EXERCISE AIM: Each line of the data below holding the word "الخاصة" must be copied.

GIVEN DATA:
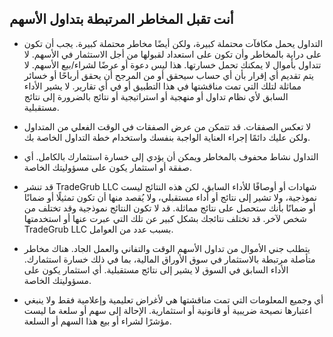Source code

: ## أنت تقبل المخاطر المرتبطة بتداول الأسهم

- التداول يحمل مكافآت محتملة كبيرة، ولكن أيضًا مخاطر محتملة كبيرة. يجب أن تكون على دراية بالمخاطر وأن تكون على استعداد لقبولها من أجل الاستثمار في الأسهم. لا تتداول بأموال لا يمكنك تحمل خسارتها. هذا ليس دعوة أو عرضًا لشراء/بيع الأسهم. لا يتم تقديم أي إقرار بأن أي حساب سيحقق أو من المرجح أن يحقق أرباحًا أو خسائر مماثلة لتلك التي تمت مناقشتها في هذا التطبيق أو في أي تقارير. لا يشير الأداء السابق لأي نظام تداول أو منهجية أو استراتيجية أو نتائج بالضرورة إلى نتائج مستقبلية.
- لا تعكس الصفقات. قد تتمكن من عرض الصفقات في الوقت الفعلي من المتداول ولكن عليك دائمًا إجراء العناية الواجبة بنفسك واستخدام خطة التداول الخاصة بك.
- التداول نشاط محفوف بالمخاطر ويمكن أن يؤدي إلى خسارة استثمارك بالكامل. أي صفقة أو استثمار يكون على مسؤوليتك الخاصة.
- قد تنشر TradeGrub LLC شهادات أو أوصافًا للأداء السابق، لكن هذه النتائج ليست نموذجية، ولا تشير إلى نتائج أو أداء مستقبلي، ولا يُقصد منها أن تكون تمثيلًا أو ضمانًا أو ضمانًا بأنك ستحصل على نتائج مماثلة. قد لا تكون النتائج نموذجية وقد تختلف من شخص لآخر. قد تختلف نتائجك بشكل كبير عن تلك التي عبرت عنها أو استخدمتها TradeGrub LLC بسبب عدد من العوامل.
- يتطلب جني الأموال من تداول الأسهم الوقت والتفاني والعمل الجاد. هناك مخاطر متأصلة مرتبطة بالاستثمار في سوق الأوراق المالية، بما في ذلك خسارة استثمارك. الأداء السابق في السوق لا يشير إلى نتائج مستقبلية. أي استثمار يكون على مسؤوليتك الخاصة.

- أي وجميع المعلومات التي تمت مناقشتها هي لأغراض تعليمية وإعلامية فقط ولا ينبغي اعتبارها نصيحة ضريبية أو قانونية أو استثمارية. الإحالة إلى سهم أو سلعة ما ليست مؤشرًا لشراء أو بيع هذا السهم أو السلعة.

OUTPUT:
- لا تعكس الصفقات. قد تتمكن من عرض الصفقات في الوقت الفعلي من المتداول ولكن عليك دائمًا إجراء العناية الواجبة بنفسك واستخدام خطة التداول الخاصة بك.
- التداول نشاط محفوف بالمخاطر ويمكن أن يؤدي إلى خسارة استثمارك بالكامل. أي صفقة أو استثمار يكون على مسؤوليتك الخاصة.
- يتطلب جني الأموال من تداول الأسهم الوقت والتفاني والعمل الجاد. هناك مخاطر متأصلة مرتبطة بالاستثمار في سوق الأوراق المالية، بما في ذلك خسارة استثمارك. الأداء السابق في السوق لا يشير إلى نتائج مستقبلية. أي استثمار يكون على مسؤوليتك الخاصة.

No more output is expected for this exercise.